---------- INPUT FOR THIS TASK ----------

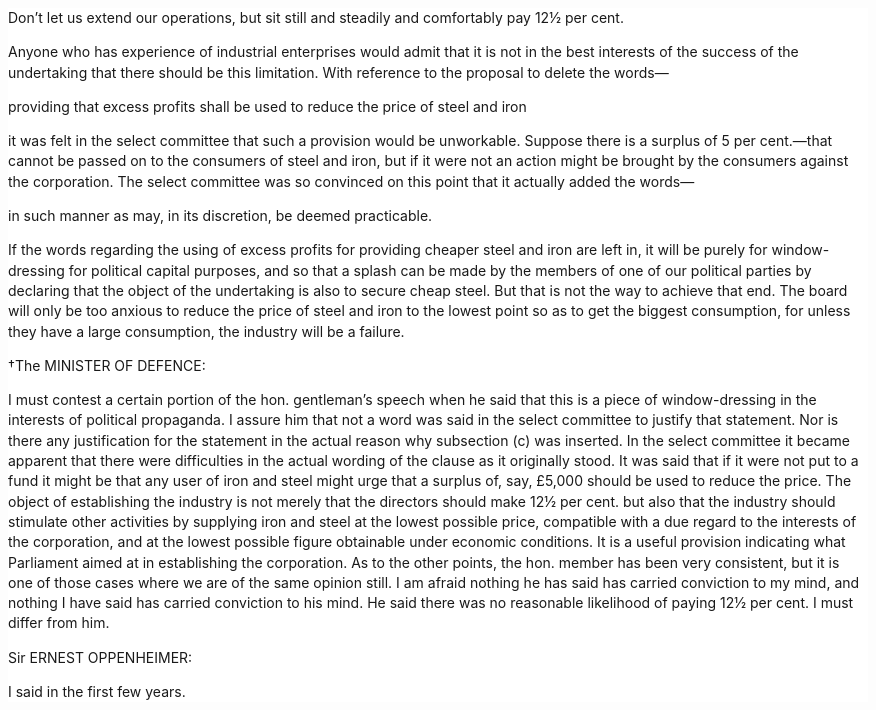 <block name="quote">Don&#x2019;t let us extend our operations, but sit still and steadily and comfortably pay 12½ per cent.</block>

<p>Anyone who has experience of industrial enterprises would admit that it is not in the best interests of the success of the undertaking that there should be this limitation. With reference to the proposal to delete the words&#x2014;</p>

<block name="quote">providing that excess profits shall be used to reduce the price of steel and iron</block>

<p>it was felt in the select committee that such a provision would be unworkable. Suppose there is a surplus of 5 per cent.&#x2014;that cannot be passed on to the consumers of steel and iron, but if it were not an action might be brought by the consumers against the corporation. The select committee was so convinced on this point that it actually added the words&#x2014;</p>

<block name="quote">in such manner as may, in its discretion, be deemed practicable.</block>

<p>If the words regarding the using of excess profits for providing cheaper steel and iron are left in, it will be purely for window-dressing for political capital purposes, and so that a splash can be made by the members of one of our political parties by declaring that the object of the undertaking is also to secure cheap steel. But that is not the way to achieve that end. The board will only be too anxious to reduce the price of steel and iron to the lowest point so as to get the biggest consumption, for unless they have a large consumption, the industry will be a failure.</p>

</speech>

<speech by="#minister_of_defence">

<from>†The <person refersTo="hansard_za">MINISTER OF DEFENCE</person>:</from>

<p>I must contest a certain portion of the hon. gentleman&#x2019;s speech when he said that this is a piece of window-dressing in the interests of political propaganda. I assure him that not a word was said in the select committee to justify that statement. Nor is there any justification for the statement in the actual reason why subsection (c) was inserted. In the select committee it became apparent that there were difficulties in the actual wording of the clause as it originally stood. It was said that if it were not put to a fund it might be that any user of iron and steel might urge that a surplus of, say, £5,000 should be used to reduce the price. The object of establishing the industry is not merely that the directors should make 12½ per cent. but also that the industry should stimulate other activities by supplying iron and steel at the lowest possible price, compatible with a due regard to the interests of the corporation, and at the lowest possible figure obtainable under economic conditions. It is a useful provision indicating what Parliament aimed at in establishing the corporation. As to the other points, the hon. member has been very consistent, but it is one of those cases where we are of the same opinion still. I am afraid nothing he has said has carried conviction to my mind, and nothing I have said has carried conviction to his mind. He said there was no reasonable likelihood of paying 12½ per cent. I must differ from him.</p>

</speech>

<speech by="#ernest_oppenheimer">

<from>Sir <person refersTo="hansard_za">ERNEST OPPENHEIMER</person>:</from>

<p>I said in the first few years.</p>

</speech>

<speech by="#minister_of_defence">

----------

- WHAT THE TASK REQUIRES: Which lines above contain the word "excess"? Show each of them.

- WORKED SOLUTION:
<block name="quote">providing that excess profits shall be used to reduce the price of steel and iron</block>
<p>If the words regarding the using of excess profits for providing cheaper steel and iron are left in, it will be purely for window-dressing for political capital purposes, and so that a splash can be made by the members of one of our political parties by declaring that the object of the undertaking is also to secure cheap steel. But that is not the way to achieve that end. The board will only be too anxious to reduce the price of steel and iron to the lowest point so as to get the biggest consumption, for unless they have a large consumption, the industry will be a failure.</p>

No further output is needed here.